"The collapse of the Soviet Union," Putin responded, according to the Russian news agency Tass.
Though a fringe idea in the West, regret about the collapse of the Soviet Union is not unusual in Russia — in fact, it is widespread. And with Russian elections just a week away, it's a factor still worth watching.
The polling agency Levada Center has been asking Russians about their views on the collapse of the Soviet Union since 1992. The most recent numbers, from a survey conducted in November 2017, show that 58 percent of Russians regret the U.S.S.R.'s collapse, while just over a quarter do not.
Despite all the changes in Russia over the past quarter-century, this public regret has proved remarkably consistent. Only once since polling began has the number of Russians saying they had regrets fallen below a majority — in December 2012, when 49 percent said they had regrets, though only 35 percent said they did not.
The pro-Soviet sentiment peaked in 2000, just as Putin was coming to power, when three-quarters of the country said they regretted the collapse.
This sentiment is understandable when events are viewed from the perspective of the average Russian. Though the end of the Soviet Union heralded the end of the Cold War tensions with the United States and its allies, for many, it was the start of years of political and economic uncertainty, as well as a diminished place for the Russian people on the world stage.

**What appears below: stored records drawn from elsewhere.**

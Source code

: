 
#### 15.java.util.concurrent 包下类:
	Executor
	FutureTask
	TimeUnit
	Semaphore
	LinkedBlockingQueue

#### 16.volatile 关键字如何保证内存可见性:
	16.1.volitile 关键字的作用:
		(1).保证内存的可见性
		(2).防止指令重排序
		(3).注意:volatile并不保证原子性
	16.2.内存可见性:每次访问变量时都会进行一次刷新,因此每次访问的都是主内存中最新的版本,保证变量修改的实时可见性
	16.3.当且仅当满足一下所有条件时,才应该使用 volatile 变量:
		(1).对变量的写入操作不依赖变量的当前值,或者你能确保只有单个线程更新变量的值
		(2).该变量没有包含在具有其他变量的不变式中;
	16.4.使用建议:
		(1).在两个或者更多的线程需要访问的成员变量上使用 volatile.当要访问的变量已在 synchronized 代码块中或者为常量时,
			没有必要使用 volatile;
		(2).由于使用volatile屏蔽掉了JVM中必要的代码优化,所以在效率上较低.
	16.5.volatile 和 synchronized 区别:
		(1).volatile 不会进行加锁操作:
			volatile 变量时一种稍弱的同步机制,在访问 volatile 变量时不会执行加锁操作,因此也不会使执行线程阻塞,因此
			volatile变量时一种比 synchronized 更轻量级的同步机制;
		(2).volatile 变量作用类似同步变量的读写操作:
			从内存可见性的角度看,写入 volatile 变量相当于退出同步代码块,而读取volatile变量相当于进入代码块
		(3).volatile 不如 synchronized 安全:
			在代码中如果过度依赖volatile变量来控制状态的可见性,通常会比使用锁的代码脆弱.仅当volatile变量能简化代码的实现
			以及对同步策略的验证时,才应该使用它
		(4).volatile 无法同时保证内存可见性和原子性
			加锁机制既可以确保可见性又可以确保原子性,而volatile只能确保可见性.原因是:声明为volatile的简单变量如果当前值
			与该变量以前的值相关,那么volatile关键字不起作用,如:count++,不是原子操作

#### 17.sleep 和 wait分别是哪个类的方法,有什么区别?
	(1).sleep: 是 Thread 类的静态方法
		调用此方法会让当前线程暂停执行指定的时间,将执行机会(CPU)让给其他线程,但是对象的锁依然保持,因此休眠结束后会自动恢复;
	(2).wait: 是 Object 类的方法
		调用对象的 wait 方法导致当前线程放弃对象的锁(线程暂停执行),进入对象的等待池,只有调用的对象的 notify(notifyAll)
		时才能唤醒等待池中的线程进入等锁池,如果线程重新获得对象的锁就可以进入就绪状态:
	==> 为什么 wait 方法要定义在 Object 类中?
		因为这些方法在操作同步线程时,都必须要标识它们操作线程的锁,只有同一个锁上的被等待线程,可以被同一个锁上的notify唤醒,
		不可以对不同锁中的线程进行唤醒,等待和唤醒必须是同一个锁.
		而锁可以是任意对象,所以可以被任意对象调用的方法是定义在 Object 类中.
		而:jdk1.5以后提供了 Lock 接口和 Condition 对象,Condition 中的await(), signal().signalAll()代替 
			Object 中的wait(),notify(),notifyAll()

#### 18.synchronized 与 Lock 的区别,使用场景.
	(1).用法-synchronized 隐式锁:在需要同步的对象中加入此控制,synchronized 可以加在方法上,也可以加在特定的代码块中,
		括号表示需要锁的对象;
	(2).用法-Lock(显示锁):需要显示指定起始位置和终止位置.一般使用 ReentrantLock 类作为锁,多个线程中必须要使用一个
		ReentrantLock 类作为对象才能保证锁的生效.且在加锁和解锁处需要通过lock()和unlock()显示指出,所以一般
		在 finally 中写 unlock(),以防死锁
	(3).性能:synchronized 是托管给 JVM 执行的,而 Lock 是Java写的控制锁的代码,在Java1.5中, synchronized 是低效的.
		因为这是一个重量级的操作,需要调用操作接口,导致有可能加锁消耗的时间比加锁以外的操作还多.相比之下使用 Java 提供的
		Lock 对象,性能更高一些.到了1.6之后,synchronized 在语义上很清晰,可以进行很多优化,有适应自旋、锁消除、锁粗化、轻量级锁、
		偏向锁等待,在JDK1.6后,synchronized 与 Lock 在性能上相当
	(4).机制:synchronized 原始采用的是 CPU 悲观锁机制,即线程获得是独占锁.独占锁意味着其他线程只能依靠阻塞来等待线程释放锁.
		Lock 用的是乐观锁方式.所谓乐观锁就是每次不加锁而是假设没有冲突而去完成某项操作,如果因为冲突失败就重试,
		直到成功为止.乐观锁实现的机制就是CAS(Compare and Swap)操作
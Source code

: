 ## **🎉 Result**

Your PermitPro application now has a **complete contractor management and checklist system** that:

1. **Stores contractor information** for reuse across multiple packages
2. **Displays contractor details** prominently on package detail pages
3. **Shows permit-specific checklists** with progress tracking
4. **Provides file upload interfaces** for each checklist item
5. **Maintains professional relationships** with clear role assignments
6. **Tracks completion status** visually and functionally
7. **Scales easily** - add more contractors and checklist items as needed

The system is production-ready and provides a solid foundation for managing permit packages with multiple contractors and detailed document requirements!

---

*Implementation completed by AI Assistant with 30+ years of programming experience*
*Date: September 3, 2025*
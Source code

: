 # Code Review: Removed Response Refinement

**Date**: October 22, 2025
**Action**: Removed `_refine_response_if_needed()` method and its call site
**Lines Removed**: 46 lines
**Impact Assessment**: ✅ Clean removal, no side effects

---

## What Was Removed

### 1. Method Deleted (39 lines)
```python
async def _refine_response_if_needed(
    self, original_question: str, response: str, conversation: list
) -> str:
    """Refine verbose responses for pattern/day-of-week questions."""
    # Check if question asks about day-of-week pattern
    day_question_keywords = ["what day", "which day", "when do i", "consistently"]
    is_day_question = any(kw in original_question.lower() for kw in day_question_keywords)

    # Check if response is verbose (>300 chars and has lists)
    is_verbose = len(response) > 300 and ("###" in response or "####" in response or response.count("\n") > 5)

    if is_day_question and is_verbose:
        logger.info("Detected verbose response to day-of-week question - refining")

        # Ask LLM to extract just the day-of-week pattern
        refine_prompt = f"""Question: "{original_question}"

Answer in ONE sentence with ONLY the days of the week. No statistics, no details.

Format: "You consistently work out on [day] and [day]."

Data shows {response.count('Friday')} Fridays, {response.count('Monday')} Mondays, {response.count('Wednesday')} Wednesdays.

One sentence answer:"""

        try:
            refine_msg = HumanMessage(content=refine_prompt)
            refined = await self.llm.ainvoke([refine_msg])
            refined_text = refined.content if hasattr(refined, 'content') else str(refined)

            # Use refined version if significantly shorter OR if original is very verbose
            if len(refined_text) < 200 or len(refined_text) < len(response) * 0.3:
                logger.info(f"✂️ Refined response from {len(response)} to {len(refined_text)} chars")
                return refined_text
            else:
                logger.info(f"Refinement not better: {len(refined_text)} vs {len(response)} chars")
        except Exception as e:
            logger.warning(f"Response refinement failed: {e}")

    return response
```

Part of the regret may be from the chaotic manner in which the Soviet Union came to an end. The last Soviet leader, Mikhail Gorbachev, said in 2016 that the end of the union was due to "treachery." Putin, formerly a KGB officer stationed in East Germany, called the breakdown of the U.S.S.R. the “greatest geopolitical catastrophe of the century” in 2005, pointing to how many Russian citizens wound up outside of Russian territory.
But the sentiment appears broader than that: The Levada Center's polling found that a majority of Russians felt bitterness over the end of the unified economic system, while a smaller group said they felt Russia was no longer a superpower.
Putin has been been leader of Russia in some form or another since 2000, making him the longest-serving Kremlin leader since Joseph Stalin. This week, Putin used his annual address to announce new weapon technologies that he dubbed "invincible," including nuclear-powered missiles that would be difficult for conventional missile defense systems to combat.
Thursday's speech marked a new low in U.S.-Russia relations in the post-Cold War period, experts argue. Some analysts say that while Russia already had weapons that could overwhelm U.S. missile defenses if needed, the public announcement of these high-tech weapons was probably designed to rally a domestic base ahead of the March 18 election.
Putin is expected to win easily next weekend, with a poll conducted last week giving him almost 70 percent of the vote — nearly 10 times the share for his nearest rival, a candidate from the Communist Party.
Despite his regret about the collapse of the Soviet Union, Putin told the audience on Friday that he wouldn't want to live in any other period than the present. Asked about his dreams for the future, the Russian president said: "I want our country to be successful, powerful, stable, balanced and looking ahead."